2x^2 = -x^4 + x^3 + 7x^2 + 2x - 4 → This is correct

Ok, so now, i can't solve the problem.Anyone can help?

This equation does not have "rational roots". The only way I see to solve this is through numerical methods.

 

[Lucas3216]

This equation does not have "rational roots". The only way I see to solve this is through numerical methods.[/QUOTE

I was able to solve the equation.I made a derivative and decreased the terms, the result I get is 0,75.

 

[Deleted member 4993]

This equation does not have "rational roots". The only way I see to solve this is through numerical methods.[/QUOTE

I was able to solve the equation.I made a derivative and decreased the terms, the result I get is 0,75.

Does x = 0.75 satisfy your equation
[2x^2 = -x^4 + x^3 + 7x^2 + 2x - 4]?

 

[Steven G]

This equation does not have "rational roots". The only way I see to solve this is through numerical methods.[/QUOTE

I was able to solve the equation.I made a derivative and decreased the terms, the result I get is 0,75.

Or does 0.75 solve the derivative = 0?

Look at this example. Suppose x²-4 = 0. So x = +/- sqrt(2)

Taking the derivative of both side (of x²-4 = 0) we get 2x = 0. Then x = 0. NOT x = +/- sqrt(2). So x = 0 is WRONG.

There are many things wrong with your method. Let's just consider polynomials. Suppose p(x) has degree 3. Then p(x) can (and let's assume does) have 3 real roots.

Now p'(x) is of degree 3-1 or 2. So p'(x) can have at most 2 real roots. That is you can't get the third root from p'(x)!! In fact, for most p(x) you can't find ANY roots of p(x) by setting p'(x)=0.

It is great that you are trying to learn calculus on your own, but first you need to know your precalculus and trigonometry very well. The calculus part of calculus is actually quite easy. So why do so many students have trouble getting good grades in calculus? The answer is quite simple. Calculus requires you to know precalculus and trigonometry and many calculus students do not have that solid background.

 

[JeffM]

I am wondering whether this problem may have been transcribed incorrectly from the text. (Or perhaps there is a typo in the text.)

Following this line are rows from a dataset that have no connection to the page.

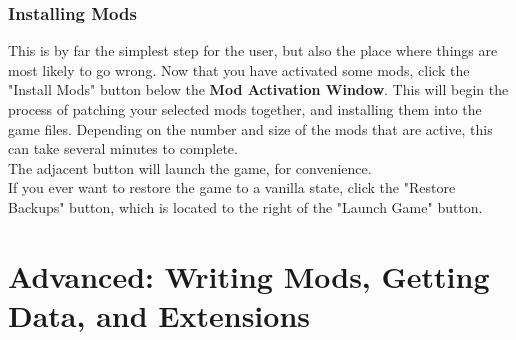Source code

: \documentclass{article}
\begin{document}
\subsubsection{Installing Mods}
This is by far the simplest step for the user, but also the place where things are most likely to go wrong. Now that you have activated some mods, click the "Install Mods" button below the \textbf{Mod Activation Window}. This will begin the process of patching your selected mods together, and installing them into the game files. Depending on the number and size of the mods that are active, this can take several minutes to complete.\\
The adjacent button will launch the game, for convenience.\\
If you ever want to restore the game to a vanilla state, click the "Restore Backups" button, which is located to the right of the "Launch Game" button.
\newpage

\section{Advanced: Writing Mods, Getting Data, and Extensions}
\end{document}
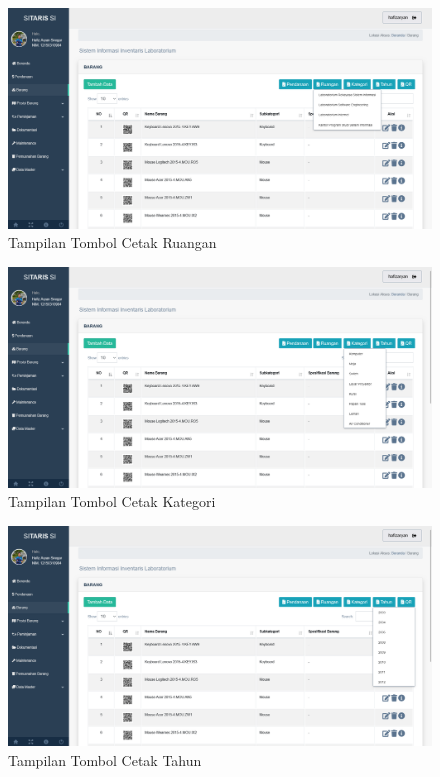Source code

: \begin{enumerate}
        \begin{figure}
          \centering
          \includegraphics[width=0.82\linewidth]{konten//gambar/barang cetak ruangan.png}
          \caption{Tampilan Tombol Cetak Ruangan}
          \label{fig:enter-label}
        \end{figure}

        \begin{figure}
          \centering
          \includegraphics[width=0.82\linewidth]{konten//gambar/barang cetak kategori.png}
          \caption{Tampilan Tombol Cetak Kategori}
          \label{fig:enter-label}
        \end{figure}

        \begin{figure}
          \centering
          \includegraphics[width=0.82\linewidth]{konten//gambar/barang cetak tahun.png}
          \caption{Tampilan Tombol Cetak Tahun}
          \label{fig:enter-label}
        \end{figure}


\end{enumerate}
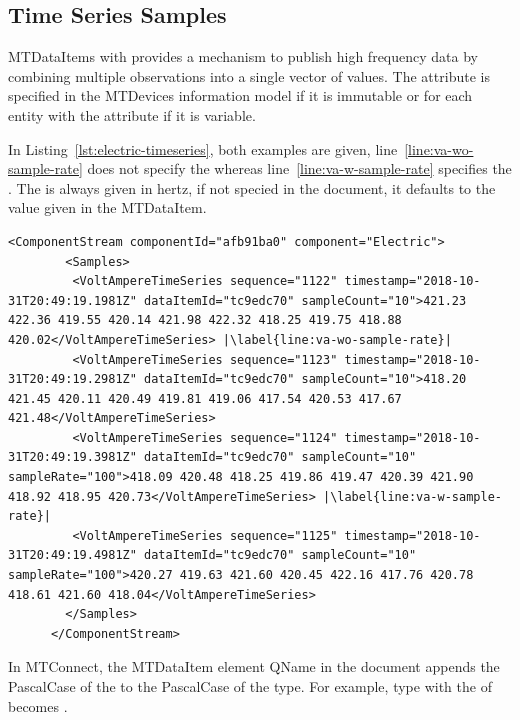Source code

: \subsection{Time Series Samples}

\glspl{MTDataItem} with   provides a mechanism to publish high frequency data by combining multiple observations into a single vector of values. The attribute  is specified in the \glspl{MTDevice} information model if it is immutable or for each entity with the attribute  if it is variable. 

In Listing~\ref{lst:electric-timeseries}, both examples are given, line~\ref{line:va-wo-sample-rate} does not specify the  whereas line~\ref{line:va-w-sample-rate} specifies the . The  is always given in hertz, if not specied in the  document, it defaults to the value given in the \gls{MTDataItem}.

\begin{lstlisting}[firstnumber=last,escapechar=|,%
    caption={Electric Component Time Series Example},label={lst:electric-timeseries}]
      <ComponentStream componentId="afb91ba0" component="Electric">
        <Samples>
         <VoltAmpereTimeSeries sequence="1122" timestamp="2018-10-31T20:49:19.1981Z" dataItemId="tc9edc70" sampleCount="10">421.23 422.36 419.55 420.14 421.98 422.32 418.25 419.75 418.88 420.02</VoltAmpereTimeSeries> |\label{line:va-wo-sample-rate}|
         <VoltAmpereTimeSeries sequence="1123" timestamp="2018-10-31T20:49:19.2981Z" dataItemId="tc9edc70" sampleCount="10">418.20 421.45 420.11 420.49 419.81 419.06 417.54 420.53 417.67 421.48</VoltAmpereTimeSeries>
         <VoltAmpereTimeSeries sequence="1124" timestamp="2018-10-31T20:49:19.3981Z" dataItemId="tc9edc70" sampleCount="10" sampleRate="100">418.09 420.48 418.25 419.86 419.47 420.39 421.90 418.92 418.95 420.73</VoltAmpereTimeSeries> |\label{line:va-w-sample-rate}|
         <VoltAmpereTimeSeries sequence="1125" timestamp="2018-10-31T20:49:19.4981Z" dataItemId="tc9edc70" sampleCount="10" sampleRate="100">420.27 419.63 421.60 420.45 422.16 417.76 420.78 418.61 421.60 418.04</VoltAmpereTimeSeries>
        </Samples>
      </ComponentStream>
\end{lstlisting}

In MTConnect, the \gls{MTDataItem} element \gls{QName} in the  document appends the \gls{PascalCase} of the  to the \gls{PascalCase} of the \gls{type}. For example, \gls{type}  with the  of  becomes . 

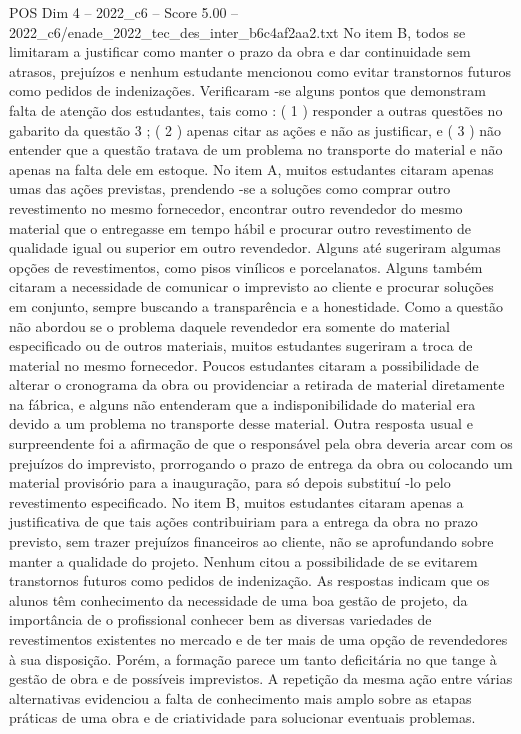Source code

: \begin{textsample}{POS Dim 4 – 2022\_c6 – Score 5.00 – 2022\_c6/enade\_2022\_tec\_des\_inter\_b6c4af2aa2.txt}
No item B, todos se limitaram a justificar como manter o prazo da obra e dar continuidade sem atrasos, prejuízos e nenhum estudante mencionou como evitar transtornos futuros como pedidos de indenizações.
Verificaram -se alguns pontos que demonstram falta de atenção dos estudantes, tais como : ( 1 ) responder a outras questões no gabarito da questão 3 ; ( 2 ) apenas citar as ações e não as justificar, e ( 3 ) não entender que a questão tratava de um problema no transporte do material e não apenas na falta dele em estoque.
No item A, muitos estudantes citaram apenas umas das ações previstas, prendendo -se a soluções como comprar outro revestimento no mesmo fornecedor, encontrar outro revendedor do mesmo material que o entregasse em tempo hábil e procurar outro revestimento de qualidade igual ou superior em outro revendedor.
Alguns até sugeriram algumas opções de revestimentos, como pisos vinílicos e porcelanatos.
Alguns também citaram a necessidade de comunicar o imprevisto ao cliente e procurar soluções em conjunto, sempre buscando a transparência e a honestidade.
Como a questão não abordou se o problema daquele revendedor era somente do material especificado ou de outros materiais, muitos estudantes sugeriram a troca de material no mesmo fornecedor.
Poucos estudantes citaram a possibilidade de alterar o cronograma da obra ou providenciar a retirada de material diretamente na fábrica, e alguns não entenderam que a indisponibilidade do material era devido a um problema no transporte desse material.
Outra resposta usual e surpreendente foi a afirmação de que o responsável pela obra deveria arcar com os prejuízos do imprevisto, prorrogando o prazo de entrega da obra ou colocando um material provisório para a inauguração, para só depois substituí -lo pelo revestimento especificado.
No item B, muitos estudantes citaram apenas a justificativa de que tais ações contribuiriam para a entrega da obra no prazo previsto, sem trazer prejuízos financeiros ao cliente, não se aprofundando sobre manter a qualidade do projeto.
Nenhum citou a possibilidade de se evitarem transtornos futuros como pedidos de indenização.
As respostas indicam que os alunos têm conhecimento da necessidade de uma boa gestão de projeto, da importância de o profissional conhecer bem as diversas variedades de revestimentos existentes no mercado e de ter mais de uma opção de revendedores à sua disposição.
Porém, a formação parece um tanto deficitária no que tange à gestão de obra e de possíveis imprevistos.
A repetição da mesma ação entre várias alternativas evidenciou a falta de conhecimento mais amplo sobre as etapas práticas de uma obra e de criatividade para solucionar eventuais problemas.

\end{textsample}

The type of problem is fine, but why would any teacher give one that does not have rational roots or an easily factorable quartic.

 

[Lucas3216]

Guys, sorry about that. My teacher shows me the problem this way I told you.

I will solve the problem again and pay more attention to the details.

And the book I use(Calculo:Um curso moderno e suas aplicações- LTC 7th ed (published in 2003)) gives me that problem.

Sorry for any problems i caused

 

[lookagain]

Look at this example. Suppose x²-4 = 0. So x = +/- sqrt(2)

Taking the derivative of both side (of x²-4 = 0) we get 2x = 0. Then x = 0. NOT x = +/- sqrt(2). So x = 0 is WRONG.

Your solutions to the equation of your example don't match it.
Maybe you intended the equation \(\displaystyle \ \ x^2 - 2 = 0.\)